O viço da minha Flor

Crônica

Há alguns meses, durante uma das tantas internações a que a doença submeteu a minha Victoria durante esses mais de onze anos transcorridos desde que chegou ao mundo, os médicos convocaram os pais da menina para uma reunião em que diriam o que nenhuma mãe e nenhum pai deveriam jamais ouvir.

Poucos anos restariam àquela que mal chegara à pré-adolescência. A doença madrasta a levaria em dois, três, quatro anos. Não haveria muito a fazer. Seus pulmões, sobretudo, estavam sendo dizimados por uma série de complicações. Esse mal, aliado à fragilidade física de uma criança de quase doze anos que chegou a pesar 19 quilos, não lhe dariam muito mais tempo neste mundo.

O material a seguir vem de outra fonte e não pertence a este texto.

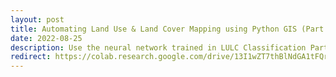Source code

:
 ```yaml
---
layout: post
title: Automating Land Use & Land Cover Mapping using Python GIS (Part II)
date: 2022-08-25
description: Use the neural network trained in LULC Classification Part I to generate land use and land cover maps with Python GIS.
redirect: https://colab.research.google.com/drive/13I1wZT7thBlNdGA1tFQrK1MlRhMZMnpM?usp=sharing
---
```

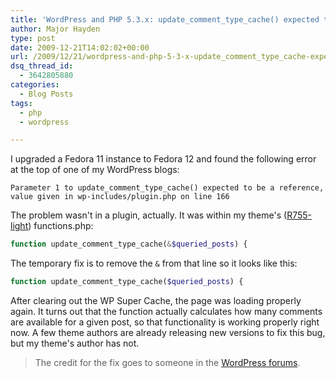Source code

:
 ```yaml
---
title: 'WordPress and PHP 5.3.x: update_comment_type_cache() expected to be a reference'
author: Major Hayden
type: post
date: 2009-12-21T14:02:02+00:00
url: /2009/12/21/wordpress-and-php-5-3-x-update_comment_type_cache-expected-to-be-a-reference/
dsq_thread_id:
  - 3642805880
categories:
  - Blog Posts
tags:
  - php
  - wordpress

---
```

I upgraded a Fedora 11 instance to Fedora 12 and found the following error at the top of one of my WordPress blogs:

```
Parameter 1 to update_comment_type_cache() expected to be a reference,
value given in wp-includes/plugin.php on line 166
```

The problem wasn't in a plugin, actually. It was within my theme's ([R755-light][1]) functions.php:

```php
function update_comment_type_cache(&$queried_posts) {
```

The temporary fix is to remove the `&` from that line so it looks like this:

```php
function update_comment_type_cache($queried_posts) {
```

After clearing out the WP Super Cache, the page was loading properly again. It turns out that the function actually calculates how many comments are available for a given post, so that functionality is working properly right now. A few theme authors are already releasing new versions to fix this bug, but my theme's author has not.

> The credit for the fix goes to someone in the [WordPress forums][2].

 [1]: http://wordpress.org/extend/themes/r755-light
 [2]: http://wordpress.org/support/topic/297878?replies=8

Minha mulher e eu passamos mais tempo no hospital com Victoria do que em casa, nos últimos doze meses. Apesar de a mãe da menina não se render de forma alguma, não cogitar sequer aceitar uma hipótese como essa – de perdermos a nossa filha para essa doença maldita –, também já ostentava resignação no olhar, por mais que tentasse disfarçar.

Da minha parte, havia ainda mais resignação. E, talvez, uma dúvida sobre se valeria a pena uma vida como a que minha filha tem levado depois que a doença se agravou, do ano passado para cá.

Não sei se acredito em milagres. Leitores mais antigos sabem que tenho fé – não religião, mas fé, o que é muito diferente. Todavia, acho que nunca acreditei realmente em milagres. Sobretudo para mim ou para os meus. Achava que se o Ser Superior em que acredito tivesse que conceder um prodígio a alguém, não deveria ser para nós em um mundo em que há sofrimentos tão mais intensos.

Tampouco sei se, apesar de não nos julgar merecedores de algum milagre devido a não sermos os mais necessitados, o que está acontecendo com Victoria, de umas três semanas para cá, não seria uma graça que jamais imaginei que viria para a família Guimarães.

Victoria está tendo uma reação que não teve em mais de um ano. Dos 19 quilos que pesava, passou a 32. Está mais atenta, respira melhor, convulsiona menos… Enfim, parece-me feliz. Está sorrindo bem mais fácil. Um sorriso gaiato que nos faz apertá-la nos braços e beijá-la quase o tempo todo – até porque, o carinho a resgata do autismo.

Seu corpinho franzino, vejam só, já dá os primeiros sinais de abandono da infância rumo à primavera da puberdade. A única parte de minha filha que a doença não conseguiu macular foi a sua beleza, que a dor ofuscava. Sem o sofrimento, ela reluz, ilumina o ambiente com seu sorriso sagrado.

Neste momento, lembro-me dos médicos que sentenciaram a menina com a pena capital da natureza. Penso: o que sabemos, os homens? Ou melhor, o que pensamos que sabemos sobre os mistérios da vida e do universo para ousarmos fazer prognósticos como os que foram feitos em relação à minha Victoria?

Não revelei isso tudo antes mesmo sabendo que Victoria tem tantos amigos neste blog que torcem por ela do fundo do coração e que, assim, ficariam felizes com as notícias que agora lhes dou porque tinha medo de cantar vitória antes do tempo. Quem me lê há pelo menos um ano sabe quantas vezes vim aqui dizer que agora ia, e não foi.

Agora, porém, tenho a sensação de que é diferente. Não que Victoria tenha melhorado tanto assim, mas é que a reversão da curva descendente que estava traçando fugiu completamente dos planos. E o ganho de peso dela, em algumas semanas, foi de cerca de 40%. Um espanto.

Enfim, meus queridos amigos, quero lhes dizer das lições que a vida está me ensinando. A esperança sempre vence o medo. E os homens são absolutamente incapazes de dar garantias sobre os caprichos da natureza, sobre o destino, sobre, talvez, a vontade de um Ser Superior no qual creio cada vez mais, com mais fé.

PS : pego um vôo para Curitiba na primeira hora desta terça-feira. Viajo a trabalho profissional. Fico no Paraná até quinta. Durante os próximos três dias, o blog será atualizado só à noite e os comentários serão liberados a espaços de tempo um pouco maiores. Conto com a vossa compreensão.